→ **Exercise instructions**
Once you reach the line that holds "[the blog of" in the listing below, output it and every line after it through the line that holds "[The Book of", word for word.

→ **Supplied data**
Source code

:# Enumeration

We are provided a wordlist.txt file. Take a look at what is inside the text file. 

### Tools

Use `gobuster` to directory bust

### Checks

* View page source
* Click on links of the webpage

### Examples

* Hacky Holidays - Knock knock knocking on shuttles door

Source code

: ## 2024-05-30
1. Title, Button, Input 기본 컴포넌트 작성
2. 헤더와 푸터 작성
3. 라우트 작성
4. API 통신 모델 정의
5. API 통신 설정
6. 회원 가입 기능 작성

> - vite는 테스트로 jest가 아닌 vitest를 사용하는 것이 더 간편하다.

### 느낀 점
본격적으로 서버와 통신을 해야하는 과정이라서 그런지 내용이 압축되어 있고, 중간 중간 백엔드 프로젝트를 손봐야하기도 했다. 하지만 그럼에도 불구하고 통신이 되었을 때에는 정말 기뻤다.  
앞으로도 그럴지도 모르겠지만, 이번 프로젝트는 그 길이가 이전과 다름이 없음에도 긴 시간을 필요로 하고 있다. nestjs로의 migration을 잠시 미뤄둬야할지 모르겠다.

...

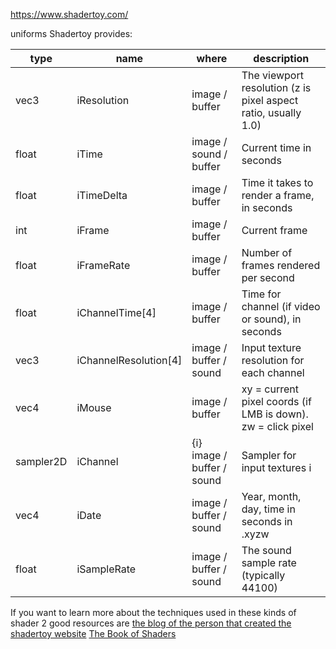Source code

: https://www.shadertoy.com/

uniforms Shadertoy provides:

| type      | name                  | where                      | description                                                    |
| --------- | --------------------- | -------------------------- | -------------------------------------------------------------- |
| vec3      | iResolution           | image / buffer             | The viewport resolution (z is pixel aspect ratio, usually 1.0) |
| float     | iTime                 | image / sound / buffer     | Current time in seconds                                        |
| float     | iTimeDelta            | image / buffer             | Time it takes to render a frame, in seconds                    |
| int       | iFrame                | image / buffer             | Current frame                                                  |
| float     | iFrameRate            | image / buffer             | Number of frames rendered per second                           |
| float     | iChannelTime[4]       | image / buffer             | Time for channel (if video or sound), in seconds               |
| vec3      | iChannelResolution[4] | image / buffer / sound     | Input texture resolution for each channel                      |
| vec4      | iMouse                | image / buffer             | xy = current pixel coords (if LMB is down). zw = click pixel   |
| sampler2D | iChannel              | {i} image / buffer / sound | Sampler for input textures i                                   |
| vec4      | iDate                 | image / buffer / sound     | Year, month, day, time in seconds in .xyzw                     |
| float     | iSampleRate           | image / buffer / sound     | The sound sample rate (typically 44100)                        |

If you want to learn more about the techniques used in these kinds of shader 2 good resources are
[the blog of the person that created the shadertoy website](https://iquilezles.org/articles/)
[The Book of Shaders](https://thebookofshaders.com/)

→ **Answer to the problem**
[the blog of the person that created the shadertoy website](https://iquilezles.org/articles/)
[The Book of Shaders](https://thebookofshaders.com/)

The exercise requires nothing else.